Wir unterhalten uns eine ganze Weile sehr nett und er erzählt mir, dass er einige Verwandte in Deutschland hat und daher öfter mal in Deutschland unterwegs ist. Wie so oft vergesse ich nach seinem Namen zu fragen. Da er mit dem Rad deutlich schneller unterwegs ist, wird es auch bei dieser einen Begegnung bleiben.
Abends gehe ich dann in das Restaurant der Albergue und freue mich, etwas anderes veganes als Pommes auf der Speisekarte zu finden.

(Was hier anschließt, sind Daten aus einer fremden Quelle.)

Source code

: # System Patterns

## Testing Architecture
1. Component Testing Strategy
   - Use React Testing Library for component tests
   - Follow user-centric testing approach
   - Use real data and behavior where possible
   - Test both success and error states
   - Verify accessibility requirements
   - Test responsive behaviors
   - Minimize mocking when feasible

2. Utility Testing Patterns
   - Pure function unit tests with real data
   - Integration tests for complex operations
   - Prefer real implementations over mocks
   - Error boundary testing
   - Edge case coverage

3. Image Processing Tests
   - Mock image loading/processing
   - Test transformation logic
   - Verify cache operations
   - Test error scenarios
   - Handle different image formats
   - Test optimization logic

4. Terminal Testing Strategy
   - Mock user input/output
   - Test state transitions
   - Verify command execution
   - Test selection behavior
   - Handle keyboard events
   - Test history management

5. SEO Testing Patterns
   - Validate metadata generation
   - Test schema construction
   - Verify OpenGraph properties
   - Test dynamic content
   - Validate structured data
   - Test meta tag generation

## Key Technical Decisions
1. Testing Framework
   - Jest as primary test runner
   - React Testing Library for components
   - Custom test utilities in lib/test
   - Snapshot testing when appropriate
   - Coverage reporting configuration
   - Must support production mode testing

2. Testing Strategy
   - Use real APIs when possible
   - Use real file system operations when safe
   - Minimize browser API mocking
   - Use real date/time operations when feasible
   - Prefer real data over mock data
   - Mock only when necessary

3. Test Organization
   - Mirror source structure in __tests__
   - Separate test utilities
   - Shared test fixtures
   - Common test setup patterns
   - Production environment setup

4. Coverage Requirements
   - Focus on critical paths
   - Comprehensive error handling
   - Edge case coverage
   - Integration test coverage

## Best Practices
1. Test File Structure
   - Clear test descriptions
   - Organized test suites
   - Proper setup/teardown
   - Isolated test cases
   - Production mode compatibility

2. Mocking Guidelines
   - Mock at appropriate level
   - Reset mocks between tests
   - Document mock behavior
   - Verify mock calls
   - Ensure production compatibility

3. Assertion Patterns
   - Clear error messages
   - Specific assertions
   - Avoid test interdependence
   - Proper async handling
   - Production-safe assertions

Es gibt an diesem Abend Salat mit Oliven, Paella de Verduras und ein Glas Rotwein für mich. Ich bin zwar alleine, aber ich genieße den Abend dennoch sehr.
Die Anderen hatten gefragt, ob ich noch zu ihnen in das Restaurant ihrer Albergue komme, aber ich hatte keine Lust die 800 m dorthin zu laufen. Vor dem Einschlafen lese ich noch ein bisschen in meinen Reiseführer (Es wurde auch mal Zeit!) und plane die morgige Etappe für mich. Vielleicht habe ich dann auch weniger Schmerzen, wenn ich mein Tempo gehe und nicht versuche, hinterher zu kommen.
Bis morgen vom Camino!
Alles Liebe
Wieder ein toller Bericht! Also das Bild mit den Spinnweben muss ich für meine Wand haben. Grossartig?
Schön, dass du es heute so gut angetroffen hast und entspannen kannst. Das Essen sieht sehr gut aus.
Freue mich schon auf den nächsten Bericht?
Autor
Das mit dem Bild an der Wand lässt sich sicherlich einrichten.
Freut mich, dass dir der Bericht gefällt. Ich versuche so zu schreiben, dass man sich in mich hineinversetzen kann, um den Weg miterleben zu können.